Deploying the chat function to Lambda Feedback is simple and straightforward, as long as the repository is within the [Lambda Feedback organization](https://github.com/lambda-feedback).

During development, we recommend using the **`dev`** branch. This branch will deploy a version of the function onto AWS using the [GitHub Actions Dev workflow](.github/workflows/dev.yml). After deploying, please, contact one of the Lambda Feedback admins to allow the function to be accessible onto `dev.lambdafeedback.com`.

> [!WARNING] The dev environment of the platform is always under use, so the platform might have beta/in-testing features that might cause unexpected issues.

After you are pleased with the performance of your Chatbot and have configured the repository, a [GitHub Actions workflow](.github/workflows/main.yml) will automatically build and deploy the chat function to Lambda Feedback as soon as changes are pushed to the main branch of the repository. This deployment will upload the function onto `staging.lambdafeedback.com`, and will also initiate an `approval` stage for prod environment. Once you reach this stage, please contact an admin from Lambda Feedback to review the code and approve it such that the code can be accessible onto the main [Lambda Feedback platform](https://www.lambdafeedback.com/).

> [!NOTE] Once the deployment in the **`dev`** or **`main`** branch has been successful, share your necessary environment variables (e.g. API key and LLM model) with one of the Lambda Feedback team member.

## Troubleshooting

### Containerized Function Fails to Start

If your chat function is working fine when run locally, but not when containerized, there is much more to consider. Here are some common issues and solution approaches:

**Run-time dependencies**

Make sure that all run-time dependencies are installed in the Docker image.
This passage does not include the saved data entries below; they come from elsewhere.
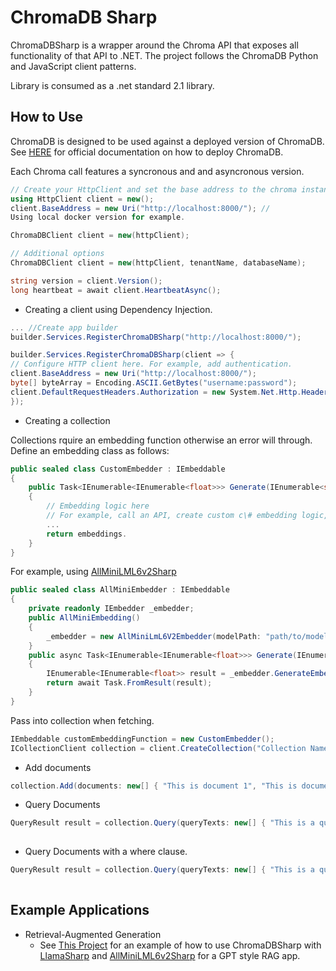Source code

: # ChromaDB Sharp
ChromaDBSharp is a wrapper around the Chroma API that exposes all functionality of that API to .NET. The project follows the ChromaDB Python and JavaScript client patterns.

Library is consumed as a .net standard 2.1 library.

## How to Use

ChromaDB is designed to be used against a deployed version of ChromaDB. See [HERE](https://docs.trychroma.com/deployment) for official documentation on how to deploy ChromaDB. 

Each Chroma call features a syncronous and and asyncronous version.

```c\#
// Create your HttpClient and set the base address to the chroma instance
using HttpClient client = new();
client.BaseAddress = new Uri("http://localhost:8000/"); // 
Using local docker version for example.

ChromaDBClient client = new(httpClient);

// Additional options
ChromaDBClient client = new(httpClient, tenantName, databaseName);

string version = client.Version();
long heartbeat = await client.HeartbeatAsync();
```

- Creating a client using Dependency Injection.
```c\#
... //Create app builder
builder.Services.RegisterChromaDBSharp("http://localhost:8000/");

builder.Services.RegisterChromaDBSharp(client => {
// Configure HTTP client here. For example, add authentication.
client.BaseAddress = new Uri("http://localhost:8000/");
byte[] byteArray = Encoding.ASCII.GetBytes("username:password");
client.DefaultRequestHeaders.Authorization = new System.Net.Http.Headers.AuthenticationHeaderValue("Basic", Convert.ToBase64String(byteArray));
});
```

- Creating a collection

Collections rquire an embedding function otherwise an error will through. Define an embedding class as follows:
```c\#
public sealed class CustomEmbedder : IEmbeddable
{
    public Task<IEnumerable<IEnumerable<float>>> Generate(IEnumerable<string> texts)
    {
        // Embedding logic here
        // For example, call an API, create custom c\# embedding logic, or use library. this is for demonstration only.
        ...
        return embeddings.
    }
}
```
For example, using [AllMiniLML6v2Sharp](https://github.com/ksanman/AllMiniLML6v2Sharp)

```c\#
public sealed class AllMiniEmbedder : IEmbeddable
{
    private readonly IEmbedder _embedder;
    public AllMiniEmbedding()
    {
        _embedder = new AllMiniLmL6V2Embedder(modelPath: "path/to/model", tokenizer: new AllMiniLmL6V2Sharp.Tokenizer.BertTokenizer("path/to/vocab"));
    }
    public async Task<IEnumerable<IEnumerable<float>>> Generate(IEnumerable<string> texts)
    {
        IEnumerable<IEnumerable<float>> result = _embedder.GenerateEmbeddings(texts);
        return await Task.FromResult(result);
    }
}
```

Pass into collection when fetching.

```c\#
IEmbeddable customEmbeddingFunction = new CustomEmbedder();
ICollectionClient collection = client.CreateCollection("Collection Name", metadata: new Dictionary<string, object> { {"prop1", "value 1"},{"prop2",2}}, embeddingFunction: customEmbeddingFunction);
```
- Add documents
```c\#
collection.Add(documents: new[] { "This is document 1", "This is document 2" }, metadatas: new[] { new Dictionary<string, object> { { "source", "notion" } }, new Dictionary<string, object> { { "source", "google-docs" } } }, ids: new[] { "doc 1", "doc 2" });
```
- Query Documents
```c\#
QueryResult result = collection.Query(queryTexts: new[] { "This is a query document" }, numberOfResults: 5);
            
```

- Query Documents with a where clause.
```c\#
QueryResult result = collection.Query(queryTexts: new[] { "This is a query document" }, where: new Dictionary<string, object> {{"source", "notion"}},  numberOfResults: 5);
            
```

## Example Applications
- Retrieval-Augmented Generation
    - See [This Project](https://github.com/ksanman/LlmTestApp) for an example of how to use ChromaDBSharp with [LlamaSharp](https://github.com/SciSharp/LLamaSharp) and [AllMiniLML6v2Sharp](https://github.com/ksanman/AllMiniLML6v2Sharp) for a GPT style RAG app.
- Python packages: Make sure to add the dependency to the `requirements.txt` or `pyproject.toml` file, and run `pip install -r requirements.txt` or `poetry install` in the Dockerfile.
- System packages: If you need to install system packages, add the installation command to the Dockerfile.
- ML models: If your chat function depends on ML models, make sure to include them in the Docker image.
- Data files: If your chat function depends on data files, make sure to include them in the Docker image.

### Pull Changes from the Template Repository

If you want to pull changes from the template repository to your repository, follow these steps:

1. Add the template repository as a remote:

```bash
git remote add template https://github.com/lambda-feedback/chat-function-boilerplate.git
```

2. Fetch changes from all remotes:

```bash
git fetch --all
```

3. Merge changes from the template repository:

```bash
git merge template/main --allow-unrelated-histories
```

> [!WARNING]
> Make sure to resolve any conflicts and keep the changes you want to keep.